Material for this exercise ▸
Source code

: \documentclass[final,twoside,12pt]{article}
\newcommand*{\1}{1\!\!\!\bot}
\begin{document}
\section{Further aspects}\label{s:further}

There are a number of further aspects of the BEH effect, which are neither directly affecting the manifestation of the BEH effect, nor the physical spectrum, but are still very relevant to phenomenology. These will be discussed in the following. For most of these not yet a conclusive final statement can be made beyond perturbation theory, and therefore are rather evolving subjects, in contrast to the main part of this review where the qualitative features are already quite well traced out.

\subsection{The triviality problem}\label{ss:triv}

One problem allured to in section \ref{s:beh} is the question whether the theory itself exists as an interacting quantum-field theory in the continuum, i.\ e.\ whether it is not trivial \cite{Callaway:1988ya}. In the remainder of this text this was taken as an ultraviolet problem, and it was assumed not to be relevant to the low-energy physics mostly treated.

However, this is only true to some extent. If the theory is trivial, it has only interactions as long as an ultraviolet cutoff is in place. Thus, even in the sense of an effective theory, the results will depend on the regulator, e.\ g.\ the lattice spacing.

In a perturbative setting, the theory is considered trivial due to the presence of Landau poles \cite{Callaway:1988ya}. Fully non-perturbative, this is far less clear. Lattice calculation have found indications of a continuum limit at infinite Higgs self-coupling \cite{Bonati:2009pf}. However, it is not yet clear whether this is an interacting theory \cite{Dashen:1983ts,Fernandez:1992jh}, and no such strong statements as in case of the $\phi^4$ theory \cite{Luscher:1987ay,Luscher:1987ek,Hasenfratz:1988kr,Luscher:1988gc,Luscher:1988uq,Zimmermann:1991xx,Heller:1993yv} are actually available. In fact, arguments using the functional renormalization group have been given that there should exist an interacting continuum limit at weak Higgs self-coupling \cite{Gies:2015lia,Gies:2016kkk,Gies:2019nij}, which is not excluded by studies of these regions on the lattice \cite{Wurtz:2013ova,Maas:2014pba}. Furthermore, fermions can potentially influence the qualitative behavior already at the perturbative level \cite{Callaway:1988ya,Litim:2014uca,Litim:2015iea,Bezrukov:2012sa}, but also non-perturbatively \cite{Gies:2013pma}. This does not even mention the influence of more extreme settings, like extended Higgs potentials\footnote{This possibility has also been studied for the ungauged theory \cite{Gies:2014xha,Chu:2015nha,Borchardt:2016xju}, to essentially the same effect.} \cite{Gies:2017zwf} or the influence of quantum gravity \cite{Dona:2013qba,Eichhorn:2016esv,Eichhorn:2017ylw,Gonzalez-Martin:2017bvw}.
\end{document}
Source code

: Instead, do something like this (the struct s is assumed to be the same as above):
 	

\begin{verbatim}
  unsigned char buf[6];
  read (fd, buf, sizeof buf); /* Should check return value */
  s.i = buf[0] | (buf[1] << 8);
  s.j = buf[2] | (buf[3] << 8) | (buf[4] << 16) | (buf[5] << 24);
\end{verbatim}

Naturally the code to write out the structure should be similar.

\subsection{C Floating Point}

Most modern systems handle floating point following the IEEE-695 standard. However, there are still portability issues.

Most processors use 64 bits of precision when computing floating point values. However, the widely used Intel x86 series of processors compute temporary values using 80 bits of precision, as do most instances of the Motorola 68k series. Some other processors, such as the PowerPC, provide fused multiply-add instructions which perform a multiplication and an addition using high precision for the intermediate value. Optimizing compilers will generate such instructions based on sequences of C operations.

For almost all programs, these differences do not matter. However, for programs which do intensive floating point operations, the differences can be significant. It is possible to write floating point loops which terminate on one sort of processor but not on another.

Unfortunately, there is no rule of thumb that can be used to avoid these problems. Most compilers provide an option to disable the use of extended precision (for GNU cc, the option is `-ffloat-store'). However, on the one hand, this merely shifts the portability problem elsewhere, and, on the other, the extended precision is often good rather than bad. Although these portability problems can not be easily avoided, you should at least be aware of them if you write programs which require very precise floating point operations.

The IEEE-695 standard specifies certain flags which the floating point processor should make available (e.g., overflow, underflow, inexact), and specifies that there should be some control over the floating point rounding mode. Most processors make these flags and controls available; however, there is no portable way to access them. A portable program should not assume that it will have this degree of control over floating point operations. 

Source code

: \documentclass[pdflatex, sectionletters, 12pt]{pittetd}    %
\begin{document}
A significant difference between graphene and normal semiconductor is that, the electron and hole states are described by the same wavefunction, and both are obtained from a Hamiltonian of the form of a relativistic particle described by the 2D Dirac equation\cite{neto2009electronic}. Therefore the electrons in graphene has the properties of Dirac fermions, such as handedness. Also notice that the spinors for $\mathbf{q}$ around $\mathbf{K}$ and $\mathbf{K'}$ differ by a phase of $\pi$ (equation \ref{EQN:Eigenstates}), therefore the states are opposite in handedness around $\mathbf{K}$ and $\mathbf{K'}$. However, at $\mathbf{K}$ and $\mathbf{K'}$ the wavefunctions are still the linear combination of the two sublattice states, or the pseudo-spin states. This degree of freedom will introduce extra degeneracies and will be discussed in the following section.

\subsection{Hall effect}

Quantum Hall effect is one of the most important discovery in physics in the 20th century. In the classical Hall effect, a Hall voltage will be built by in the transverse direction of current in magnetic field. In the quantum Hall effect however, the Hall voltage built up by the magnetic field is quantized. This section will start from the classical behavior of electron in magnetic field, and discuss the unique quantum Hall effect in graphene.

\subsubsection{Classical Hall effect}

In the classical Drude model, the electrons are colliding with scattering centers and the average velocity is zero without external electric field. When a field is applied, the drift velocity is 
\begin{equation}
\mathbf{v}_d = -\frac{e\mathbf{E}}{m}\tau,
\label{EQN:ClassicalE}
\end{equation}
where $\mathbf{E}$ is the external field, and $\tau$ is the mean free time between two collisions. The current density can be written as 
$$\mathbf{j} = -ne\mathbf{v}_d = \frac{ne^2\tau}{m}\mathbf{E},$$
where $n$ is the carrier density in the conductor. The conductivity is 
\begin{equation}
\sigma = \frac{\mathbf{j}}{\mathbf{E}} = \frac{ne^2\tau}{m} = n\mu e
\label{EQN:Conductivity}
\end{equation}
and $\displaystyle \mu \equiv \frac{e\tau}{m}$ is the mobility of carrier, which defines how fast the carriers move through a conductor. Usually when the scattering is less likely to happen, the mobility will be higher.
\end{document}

Exercise objective ▸
The records above should be repeated in full, exactly as given.

Response to this exercise ▸
Source code

: \documentclass[final,twoside,12pt]{article}
\newcommand*{\1}{1\!\!\!\bot}
\begin{document}
\section{Further aspects}\label{s:further}

There are a number of further aspects of the BEH effect, which are neither directly affecting the manifestation of the BEH effect, nor the physical spectrum, but are still very relevant to phenomenology. These will be discussed in the following. For most of these not yet a conclusive final statement can be made beyond perturbation theory, and therefore are rather evolving subjects, in contrast to the main part of this review where the qualitative features are already quite well traced out.

\subsection{The triviality problem}\label{ss:triv}

One problem allured to in section \ref{s:beh} is the question whether the theory itself exists as an interacting quantum-field theory in the continuum, i.\ e.\ whether it is not trivial \cite{Callaway:1988ya}. In the remainder of this text this was taken as an ultraviolet problem, and it was assumed not to be relevant to the low-energy physics mostly treated.

However, this is only true to some extent. If the theory is trivial, it has only interactions as long as an ultraviolet cutoff is in place. Thus, even in the sense of an effective theory, the results will depend on the regulator, e.\ g.\ the lattice spacing.

In a perturbative setting, the theory is considered trivial due to the presence of Landau poles \cite{Callaway:1988ya}. Fully non-perturbative, this is far less clear. Lattice calculation have found indications of a continuum limit at infinite Higgs self-coupling \cite{Bonati:2009pf}. However, it is not yet clear whether this is an interacting theory \cite{Dashen:1983ts,Fernandez:1992jh}, and no such strong statements as in case of the $\phi^4$ theory \cite{Luscher:1987ay,Luscher:1987ek,Hasenfratz:1988kr,Luscher:1988gc,Luscher:1988uq,Zimmermann:1991xx,Heller:1993yv} are actually available. In fact, arguments using the functional renormalization group have been given that there should exist an interacting continuum limit at weak Higgs self-coupling \cite{Gies:2015lia,Gies:2016kkk,Gies:2019nij}, which is not excluded by studies of these regions on the lattice \cite{Wurtz:2013ova,Maas:2014pba}. Furthermore, fermions can potentially influence the qualitative behavior already at the perturbative level \cite{Callaway:1988ya,Litim:2014uca,Litim:2015iea,Bezrukov:2012sa}, but also non-perturbatively \cite{Gies:2013pma}. This does not even mention the influence of more extreme settings, like extended Higgs potentials\footnote{This possibility has also been studied for the ungauged theory \cite{Gies:2014xha,Chu:2015nha,Borchardt:2016xju}, to essentially the same effect.} \cite{Gies:2017zwf} or the influence of quantum gravity \cite{Dona:2013qba,Eichhorn:2016esv,Eichhorn:2017ylw,Gonzalez-Martin:2017bvw}.
\end{document}
Source code

: Instead, do something like this (the struct s is assumed to be the same as above):
 	

\begin{verbatim}
  unsigned char buf[6];
  read (fd, buf, sizeof buf); /* Should check return value */
  s.i = buf[0] | (buf[1] << 8);
  s.j = buf[2] | (buf[3] << 8) | (buf[4] << 16) | (buf[5] << 24);
\end{verbatim}

Naturally the code to write out the structure should be similar.

\subsection{C Floating Point}

Most modern systems handle floating point following the IEEE-695 standard. However, there are still portability issues.

Most processors use 64 bits of precision when computing floating point values. However, the widely used Intel x86 series of processors compute temporary values using 80 bits of precision, as do most instances of the Motorola 68k series. Some other processors, such as the PowerPC, provide fused multiply-add instructions which perform a multiplication and an addition using high precision for the intermediate value. Optimizing compilers will generate such instructions based on sequences of C operations.

For almost all programs, these differences do not matter. However, for programs which do intensive floating point operations, the differences can be significant. It is possible to write floating point loops which terminate on one sort of processor but not on another.

Unfortunately, there is no rule of thumb that can be used to avoid these problems. Most compilers provide an option to disable the use of extended precision (for GNU cc, the option is `-ffloat-store'). However, on the one hand, this merely shifts the portability problem elsewhere, and, on the other, the extended precision is often good rather than bad. Although these portability problems can not be easily avoided, you should at least be aware of them if you write programs which require very precise floating point operations.

The IEEE-695 standard specifies certain flags which the floating point processor should make available (e.g., overflow, underflow, inexact), and specifies that there should be some control over the floating point rounding mode. Most processors make these flags and controls available; however, there is no portable way to access them. A portable program should not assume that it will have this degree of control over floating point operations. 

Source code

: \documentclass[pdflatex, sectionletters, 12pt]{pittetd}    %
\begin{document}
A significant difference between graphene and normal semiconductor is that, the electron and hole states are described by the same wavefunction, and both are obtained from a Hamiltonian of the form of a relativistic particle described by the 2D Dirac equation\cite{neto2009electronic}. Therefore the electrons in graphene has the properties of Dirac fermions, such as handedness. Also notice that the spinors for $\mathbf{q}$ around $\mathbf{K}$ and $\mathbf{K'}$ differ by a phase of $\pi$ (equation \ref{EQN:Eigenstates}), therefore the states are opposite in handedness around $\mathbf{K}$ and $\mathbf{K'}$. However, at $\mathbf{K}$ and $\mathbf{K'}$ the wavefunctions are still the linear combination of the two sublattice states, or the pseudo-spin states. This degree of freedom will introduce extra degeneracies and will be discussed in the following section.

\subsection{Hall effect}

Quantum Hall effect is one of the most important discovery in physics in the 20th century. In the classical Hall effect, a Hall voltage will be built by in the transverse direction of current in magnetic field. In the quantum Hall effect however, the Hall voltage built up by the magnetic field is quantized. This section will start from the classical behavior of electron in magnetic field, and discuss the unique quantum Hall effect in graphene.

\subsubsection{Classical Hall effect}

In the classical Drude model, the electrons are colliding with scattering centers and the average velocity is zero without external electric field. When a field is applied, the drift velocity is 
\begin{equation}
\mathbf{v}_d = -\frac{e\mathbf{E}}{m}\tau,
\label{EQN:ClassicalE}
\end{equation}
where $\mathbf{E}$ is the external field, and $\tau$ is the mean free time between two collisions. The current density can be written as 
$$\mathbf{j} = -ne\mathbf{v}_d = \frac{ne^2\tau}{m}\mathbf{E},$$
where $n$ is the carrier density in the conductor. The conductivity is 
\begin{equation}
\sigma = \frac{\mathbf{j}}{\mathbf{E}} = \frac{ne^2\tau}{m} = n\mu e
\label{EQN:Conductivity}
\end{equation}
and $\displaystyle \mu \equiv \frac{e\tau}{m}$ is the mobility of carrier, which defines how fast the carriers move through a conductor. Usually when the scattering is less likely to happen, the mobility will be higher.
\end{document}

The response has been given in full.